» What you will do: Among the records below, the line containing "14 | Use strong" marks the start. Output it and all lines after it exactly.

» Material for this task:

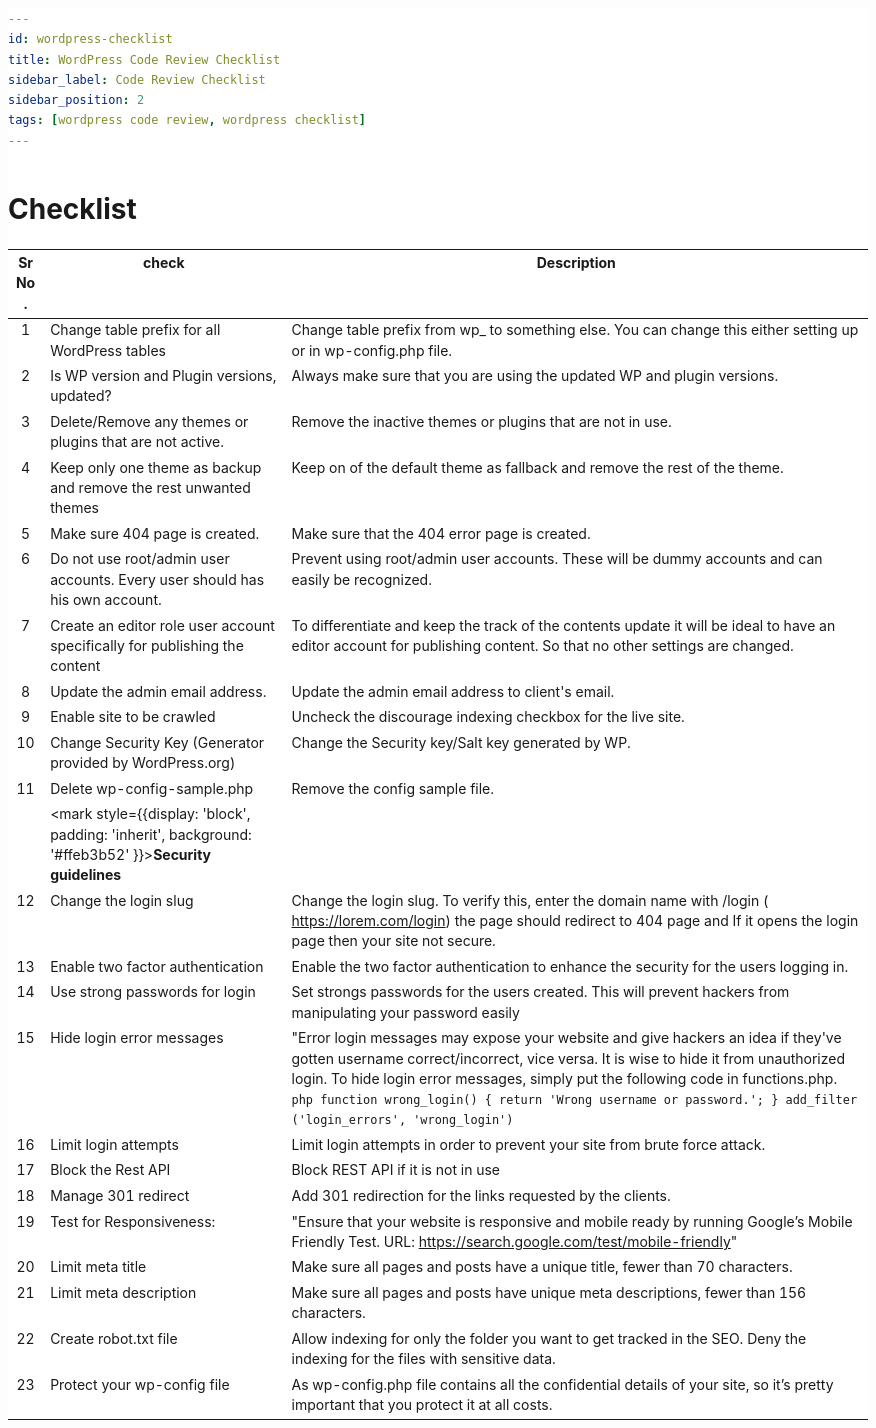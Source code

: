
 ```yaml
---
id: wordpress-checklist
title: WordPress Code Review Checklist
sidebar_label: Code Review Checklist
sidebar_position: 2
tags: [wordpress code review, wordpress checklist]
---
```


# Checklist

Sr No. | check | Description |
:-: | --- | --- 
1 | Change table prefix for all WordPress tables | Change table prefix from wp_ to something else. You can change this either setting up or in wp-config.php file.
2 | Is WP version and Plugin versions, updated? | Always make sure that you are using the updated WP and plugin versions.
3 | Delete/Remove any themes or plugins that are not active. | Remove the inactive themes or plugins that are not in use.
4 | Keep only one theme as backup and remove the rest unwanted themes | Keep on of the default theme as fallback and remove the rest of the theme.
5 | Make sure 404 page is created. | Make sure that the 404 error page is created.
6 | Do not use root/admin user accounts. Every user should has his own account. | Prevent using root/admin user accounts. These will be dummy accounts and can easily be recognized.
7 | Create an editor role user account specifically for publishing the content | To differentiate and keep the track of the contents update it will be ideal to have an editor account for publishing content. So that no other settings are changed.
8 | Update the admin email address. | Update the admin email address to client's email.
9 | Enable site to be crawled |	Uncheck the discourage indexing checkbox for the live site.
10 | Change Security Key (Generator provided by WordPress.org) | Change the Security key/Salt key generated by WP.
11 | Delete wp-config-sample.php | Remove the config sample file.
| | <mark style={{display: 'block', padding: 'inherit', background: '#ffeb3b52' }}>**Security guidelines**</mark>
12 | Change the login slug |	Change the login slug. To verify this, enter the domain name with /login ( https://lorem.com/login) the page should redirect to 404 page and If it opens the login page then your site not secure.
13 | Enable two factor authentication | Enable the two factor authentication to enhance the security for the users logging in.
14 | Use strong passwords for login | Set strongs passwords for the users created. This will prevent hackers from manipulating your password easily
15 | Hide login error messages | "Error login messages may expose your website and give hackers an idea if they've gotten username correct/incorrect, vice versa. It is wise to hide it from unauthorized login. To hide login error messages, simply put the following code in functions.php. <br /> ```php function wrong_login() { return 'Wrong username or password.'; } add_filter('login_errors', 'wrong_login') ```
16 | Limit login attempts | Limit login attempts in order to prevent your site from brute force attack.
17 | Block the Rest API | Block REST API if it is not in use
18 | Manage 301 redirect | Add 301 redirection for the links requested by the clients.
19 | Test for Responsiveness: | "Ensure that your website is responsive and mobile ready by running Google’s Mobile Friendly Test. URL: https://search.google.com/test/mobile-friendly"
20 | Limit meta title	| Make sure all pages and posts have a unique title, fewer than 70 characters.
21 | Limit meta description | Make sure all pages and posts have unique meta descriptions, fewer than 156 characters.
22 | Create robot.txt file | Allow indexing for only the folder you want to get tracked in the SEO. Deny the indexing for the files with sensitive data.
23 | Protect your wp-config file | As wp-config.php file contains all the confidential details of your site, so it’s pretty important that you protect it at all costs.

» Written solution:
14 | Use strong passwords for login | Set strongs passwords for the users created. This will prevent hackers from manipulating your password easily
15 | Hide login error messages | "Error login messages may expose your website and give hackers an idea if they've gotten username correct/incorrect, vice versa. It is wise to hide it from unauthorized login. To hide login error messages, simply put the following code in functions.php. <br /> ```php function wrong_login() { return 'Wrong username or password.'; } add_filter('login_errors', 'wrong_login') ```
16 | Limit login attempts | Limit login attempts in order to prevent your site from brute force attack.
17 | Block the Rest API | Block REST API if it is not in use
18 | Manage 301 redirect | Add 301 redirection for the links requested by the clients.
19 | Test for Responsiveness: | "Ensure that your website is responsive and mobile ready by running Google’s Mobile Friendly Test. URL: https://search.google.com/test/mobile-friendly"
20 | Limit meta title	| Make sure all pages and posts have a unique title, fewer than 70 characters.
21 | Limit meta description | Make sure all pages and posts have unique meta descriptions, fewer than 156 characters.
22 | Create robot.txt file | Allow indexing for only the folder you want to get tracked in the SEO. Deny the indexing for the files with sensitive data.
23 | Protect your wp-config file | As wp-config.php file contains all the confidential details of your site, so it’s pretty important that you protect it at all costs.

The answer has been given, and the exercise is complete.